*TASK INSTRUCTIONS*: Return only the number of lines in the records below where the string "true" shows up.

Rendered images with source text
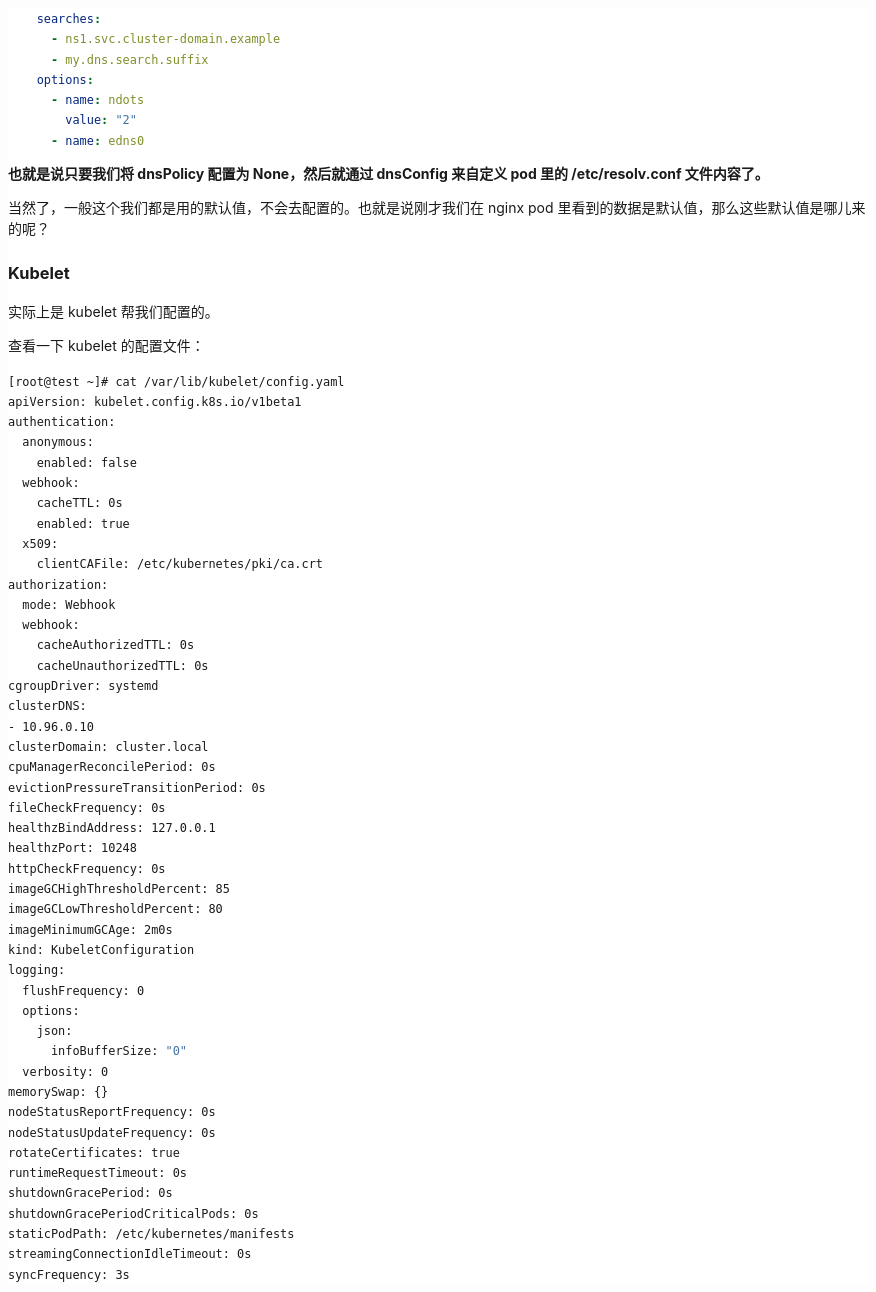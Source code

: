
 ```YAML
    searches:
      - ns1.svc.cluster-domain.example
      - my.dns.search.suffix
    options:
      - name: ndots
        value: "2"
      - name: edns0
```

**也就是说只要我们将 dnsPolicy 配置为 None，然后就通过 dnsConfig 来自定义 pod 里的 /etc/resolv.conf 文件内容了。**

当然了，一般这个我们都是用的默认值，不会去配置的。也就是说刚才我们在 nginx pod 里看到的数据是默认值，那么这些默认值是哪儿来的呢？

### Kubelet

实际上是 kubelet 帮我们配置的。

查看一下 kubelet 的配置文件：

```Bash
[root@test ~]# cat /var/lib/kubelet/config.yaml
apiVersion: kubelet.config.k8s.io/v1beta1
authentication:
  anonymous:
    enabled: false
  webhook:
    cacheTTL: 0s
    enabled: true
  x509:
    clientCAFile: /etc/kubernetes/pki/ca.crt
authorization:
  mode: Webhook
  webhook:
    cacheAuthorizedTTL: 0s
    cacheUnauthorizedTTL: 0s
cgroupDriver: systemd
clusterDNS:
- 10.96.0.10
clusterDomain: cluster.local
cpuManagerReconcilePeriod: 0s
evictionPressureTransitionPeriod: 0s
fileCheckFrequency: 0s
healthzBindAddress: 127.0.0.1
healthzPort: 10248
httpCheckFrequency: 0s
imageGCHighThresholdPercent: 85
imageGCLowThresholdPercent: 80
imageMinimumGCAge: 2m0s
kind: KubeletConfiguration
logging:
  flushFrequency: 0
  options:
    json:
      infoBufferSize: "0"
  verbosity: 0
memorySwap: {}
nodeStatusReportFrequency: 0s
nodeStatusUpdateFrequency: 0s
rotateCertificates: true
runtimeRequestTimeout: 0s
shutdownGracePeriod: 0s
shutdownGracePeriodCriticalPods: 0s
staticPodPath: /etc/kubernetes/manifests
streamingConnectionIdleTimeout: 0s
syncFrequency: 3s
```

*ANSWER BOX*: 2